# Goal of the exercise
Restate the records exactly. Include all of them.

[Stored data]

■ ■ ■ ■ ■ ■ ■

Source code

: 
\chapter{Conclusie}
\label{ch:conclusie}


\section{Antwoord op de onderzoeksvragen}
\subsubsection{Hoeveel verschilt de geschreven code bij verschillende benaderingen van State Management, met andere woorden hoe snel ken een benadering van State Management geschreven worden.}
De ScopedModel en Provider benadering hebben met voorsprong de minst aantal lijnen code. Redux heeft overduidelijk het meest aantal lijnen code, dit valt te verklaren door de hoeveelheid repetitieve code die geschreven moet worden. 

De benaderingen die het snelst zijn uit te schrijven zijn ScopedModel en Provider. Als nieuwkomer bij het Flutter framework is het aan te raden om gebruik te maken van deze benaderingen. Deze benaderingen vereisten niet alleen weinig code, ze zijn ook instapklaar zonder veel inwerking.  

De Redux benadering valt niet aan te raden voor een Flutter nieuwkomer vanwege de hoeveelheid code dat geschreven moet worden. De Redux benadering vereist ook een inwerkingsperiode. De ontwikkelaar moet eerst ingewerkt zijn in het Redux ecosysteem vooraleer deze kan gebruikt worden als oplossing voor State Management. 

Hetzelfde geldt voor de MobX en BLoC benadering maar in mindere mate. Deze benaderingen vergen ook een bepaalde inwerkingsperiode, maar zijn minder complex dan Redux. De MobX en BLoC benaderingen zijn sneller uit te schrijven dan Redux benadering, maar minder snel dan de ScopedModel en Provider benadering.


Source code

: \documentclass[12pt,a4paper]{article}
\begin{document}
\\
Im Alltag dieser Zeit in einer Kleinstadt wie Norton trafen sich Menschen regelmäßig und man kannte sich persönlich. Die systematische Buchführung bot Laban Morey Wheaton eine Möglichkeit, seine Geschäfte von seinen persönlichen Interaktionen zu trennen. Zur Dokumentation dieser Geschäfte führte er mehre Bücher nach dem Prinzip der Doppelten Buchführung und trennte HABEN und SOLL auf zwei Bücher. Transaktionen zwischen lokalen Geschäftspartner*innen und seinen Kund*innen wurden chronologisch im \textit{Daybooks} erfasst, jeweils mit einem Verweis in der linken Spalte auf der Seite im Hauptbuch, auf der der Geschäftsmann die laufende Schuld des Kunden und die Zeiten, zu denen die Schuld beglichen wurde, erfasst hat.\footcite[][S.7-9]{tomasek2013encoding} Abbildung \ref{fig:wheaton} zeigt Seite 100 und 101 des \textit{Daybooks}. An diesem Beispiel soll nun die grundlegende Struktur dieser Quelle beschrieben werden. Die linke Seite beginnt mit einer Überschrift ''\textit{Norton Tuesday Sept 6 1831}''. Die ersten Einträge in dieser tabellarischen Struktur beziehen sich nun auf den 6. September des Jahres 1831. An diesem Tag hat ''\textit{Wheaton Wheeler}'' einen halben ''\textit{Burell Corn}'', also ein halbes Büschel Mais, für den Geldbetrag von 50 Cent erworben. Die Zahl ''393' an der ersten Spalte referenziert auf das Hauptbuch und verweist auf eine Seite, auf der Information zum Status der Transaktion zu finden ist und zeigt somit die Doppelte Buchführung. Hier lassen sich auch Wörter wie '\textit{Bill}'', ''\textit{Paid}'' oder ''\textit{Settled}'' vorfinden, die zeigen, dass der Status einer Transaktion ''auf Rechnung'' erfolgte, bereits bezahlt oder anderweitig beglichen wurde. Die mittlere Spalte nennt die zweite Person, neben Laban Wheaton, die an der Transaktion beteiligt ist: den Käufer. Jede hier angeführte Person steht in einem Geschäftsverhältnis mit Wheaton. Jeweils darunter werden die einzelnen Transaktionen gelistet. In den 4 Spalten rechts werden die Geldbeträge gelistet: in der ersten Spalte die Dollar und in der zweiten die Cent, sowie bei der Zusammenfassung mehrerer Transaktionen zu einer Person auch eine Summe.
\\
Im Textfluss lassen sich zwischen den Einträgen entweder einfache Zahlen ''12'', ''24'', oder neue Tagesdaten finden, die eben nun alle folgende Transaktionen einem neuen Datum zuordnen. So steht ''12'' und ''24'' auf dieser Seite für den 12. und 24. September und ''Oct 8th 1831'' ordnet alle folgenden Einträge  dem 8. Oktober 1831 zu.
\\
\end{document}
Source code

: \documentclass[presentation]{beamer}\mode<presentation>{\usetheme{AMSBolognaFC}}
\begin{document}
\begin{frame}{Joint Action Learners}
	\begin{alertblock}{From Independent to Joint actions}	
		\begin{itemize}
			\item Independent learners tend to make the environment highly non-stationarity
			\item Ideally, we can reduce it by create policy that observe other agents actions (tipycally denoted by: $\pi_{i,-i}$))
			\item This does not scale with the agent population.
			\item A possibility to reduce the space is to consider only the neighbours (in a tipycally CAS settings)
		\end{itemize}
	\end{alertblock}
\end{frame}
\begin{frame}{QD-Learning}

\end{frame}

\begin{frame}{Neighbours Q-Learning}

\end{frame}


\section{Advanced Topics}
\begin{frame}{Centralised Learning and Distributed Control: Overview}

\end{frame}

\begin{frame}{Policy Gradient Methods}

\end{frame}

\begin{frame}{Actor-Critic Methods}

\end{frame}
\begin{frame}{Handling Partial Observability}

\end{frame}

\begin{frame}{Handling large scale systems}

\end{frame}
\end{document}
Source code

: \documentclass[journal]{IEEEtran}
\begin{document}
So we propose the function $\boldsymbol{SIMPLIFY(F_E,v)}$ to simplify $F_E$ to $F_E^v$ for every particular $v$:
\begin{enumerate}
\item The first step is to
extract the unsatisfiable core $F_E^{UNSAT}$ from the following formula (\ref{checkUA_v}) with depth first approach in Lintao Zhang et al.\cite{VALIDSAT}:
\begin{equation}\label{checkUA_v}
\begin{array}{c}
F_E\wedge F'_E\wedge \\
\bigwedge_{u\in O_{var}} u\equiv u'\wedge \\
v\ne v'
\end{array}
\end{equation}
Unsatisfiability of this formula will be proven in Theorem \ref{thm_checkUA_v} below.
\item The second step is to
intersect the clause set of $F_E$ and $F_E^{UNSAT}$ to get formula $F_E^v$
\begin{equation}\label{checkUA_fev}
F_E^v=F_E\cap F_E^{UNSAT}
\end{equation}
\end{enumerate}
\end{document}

■ ■ ■ ■ ■ ■ ■

# Written answer
Source code

: 
\chapter{Conclusie}
\label{ch:conclusie}


\section{Antwoord op de onderzoeksvragen}
\subsubsection{Hoeveel verschilt de geschreven code bij verschillende benaderingen van State Management, met andere woorden hoe snel ken een benadering van State Management geschreven worden.}
De ScopedModel en Provider benadering hebben met voorsprong de minst aantal lijnen code. Redux heeft overduidelijk het meest aantal lijnen code, dit valt te verklaren door de hoeveelheid repetitieve code die geschreven moet worden. 

De benaderingen die het snelst zijn uit te schrijven zijn ScopedModel en Provider. Als nieuwkomer bij het Flutter framework is het aan te raden om gebruik te maken van deze benaderingen. Deze benaderingen vereisten niet alleen weinig code, ze zijn ook instapklaar zonder veel inwerking.  

De Redux benadering valt niet aan te raden voor een Flutter nieuwkomer vanwege de hoeveelheid code dat geschreven moet worden. De Redux benadering vereist ook een inwerkingsperiode. De ontwikkelaar moet eerst ingewerkt zijn in het Redux ecosysteem vooraleer deze kan gebruikt worden als oplossing voor State Management. 

Hetzelfde geldt voor de MobX en BLoC benadering maar in mindere mate. Deze benaderingen vergen ook een bepaalde inwerkingsperiode, maar zijn minder complex dan Redux. De MobX en BLoC benaderingen zijn sneller uit te schrijven dan Redux benadering, maar minder snel dan de ScopedModel en Provider benadering.


Source code

: \documentclass[12pt,a4paper]{article}
\begin{document}
\\
Im Alltag dieser Zeit in einer Kleinstadt wie Norton trafen sich Menschen regelmäßig und man kannte sich persönlich. Die systematische Buchführung bot Laban Morey Wheaton eine Möglichkeit, seine Geschäfte von seinen persönlichen Interaktionen zu trennen. Zur Dokumentation dieser Geschäfte führte er mehre Bücher nach dem Prinzip der Doppelten Buchführung und trennte HABEN und SOLL auf zwei Bücher. Transaktionen zwischen lokalen Geschäftspartner*innen und seinen Kund*innen wurden chronologisch im \textit{Daybooks} erfasst, jeweils mit einem Verweis in der linken Spalte auf der Seite im Hauptbuch, auf der der Geschäftsmann die laufende Schuld des Kunden und die Zeiten, zu denen die Schuld beglichen wurde, erfasst hat.\footcite[][S.7-9]{tomasek2013encoding} Abbildung \ref{fig:wheaton} zeigt Seite 100 und 101 des \textit{Daybooks}. An diesem Beispiel soll nun die grundlegende Struktur dieser Quelle beschrieben werden. Die linke Seite beginnt mit einer Überschrift ''\textit{Norton Tuesday Sept 6 1831}''. Die ersten Einträge in dieser tabellarischen Struktur beziehen sich nun auf den 6. September des Jahres 1831. An diesem Tag hat ''\textit{Wheaton Wheeler}'' einen halben ''\textit{Burell Corn}'', also ein halbes Büschel Mais, für den Geldbetrag von 50 Cent erworben. Die Zahl ''393' an der ersten Spalte referenziert auf das Hauptbuch und verweist auf eine Seite, auf der Information zum Status der Transaktion zu finden ist und zeigt somit die Doppelte Buchführung. Hier lassen sich auch Wörter wie '\textit{Bill}'', ''\textit{Paid}'' oder ''\textit{Settled}'' vorfinden, die zeigen, dass der Status einer Transaktion ''auf Rechnung'' erfolgte, bereits bezahlt oder anderweitig beglichen wurde. Die mittlere Spalte nennt die zweite Person, neben Laban Wheaton, die an der Transaktion beteiligt ist: den Käufer. Jede hier angeführte Person steht in einem Geschäftsverhältnis mit Wheaton. Jeweils darunter werden die einzelnen Transaktionen gelistet. In den 4 Spalten rechts werden die Geldbeträge gelistet: in der ersten Spalte die Dollar und in der zweiten die Cent, sowie bei der Zusammenfassung mehrerer Transaktionen zu einer Person auch eine Summe.
\\
Im Textfluss lassen sich zwischen den Einträgen entweder einfache Zahlen ''12'', ''24'', oder neue Tagesdaten finden, die eben nun alle folgende Transaktionen einem neuen Datum zuordnen. So steht ''12'' und ''24'' auf dieser Seite für den 12. und 24. September und ''Oct 8th 1831'' ordnet alle folgenden Einträge  dem 8. Oktober 1831 zu.
\\
\end{document}
Source code

: \documentclass[presentation]{beamer}\mode<presentation>{\usetheme{AMSBolognaFC}}
\begin{document}
\begin{frame}{Joint Action Learners}
	\begin{alertblock}{From Independent to Joint actions}	
		\begin{itemize}
			\item Independent learners tend to make the environment highly non-stationarity
			\item Ideally, we can reduce it by create policy that observe other agents actions (tipycally denoted by: $\pi_{i,-i}$))
			\item This does not scale with the agent population.
			\item A possibility to reduce the space is to consider only the neighbours (in a tipycally CAS settings)
		\end{itemize}
	\end{alertblock}
\end{frame}
\begin{frame}{QD-Learning}

\end{frame}

\begin{frame}{Neighbours Q-Learning}

\end{frame}


\section{Advanced Topics}
\begin{frame}{Centralised Learning and Distributed Control: Overview}

\end{frame}

\begin{frame}{Policy Gradient Methods}

\end{frame}

\begin{frame}{Actor-Critic Methods}

\end{frame}
\begin{frame}{Handling Partial Observability}

\end{frame}

\begin{frame}{Handling large scale systems}

\end{frame}
\end{document}
Source code

: \documentclass[journal]{IEEEtran}
\begin{document}
So we propose the function $\boldsymbol{SIMPLIFY(F_E,v)}$ to simplify $F_E$ to $F_E^v$ for every particular $v$:
\begin{enumerate}
\item The first step is to
extract the unsatisfiable core $F_E^{UNSAT}$ from the following formula (\ref{checkUA_v}) with depth first approach in Lintao Zhang et al.\cite{VALIDSAT}:
\begin{equation}\label{checkUA_v}
\begin{array}{c}
F_E\wedge F'_E\wedge \\
\bigwedge_{u\in O_{var}} u\equiv u'\wedge \\
v\ne v'
\end{array}
\end{equation}
Unsatisfiability of this formula will be proven in Theorem \ref{thm_checkUA_v} below.
\item The second step is to
intersect the clause set of $F_E$ and $F_E^{UNSAT}$ to get formula $F_E^v$
\begin{equation}\label{checkUA_fev}
F_E^v=F_E\cap F_E^{UNSAT}
\end{equation}
\end{enumerate}
\end{document}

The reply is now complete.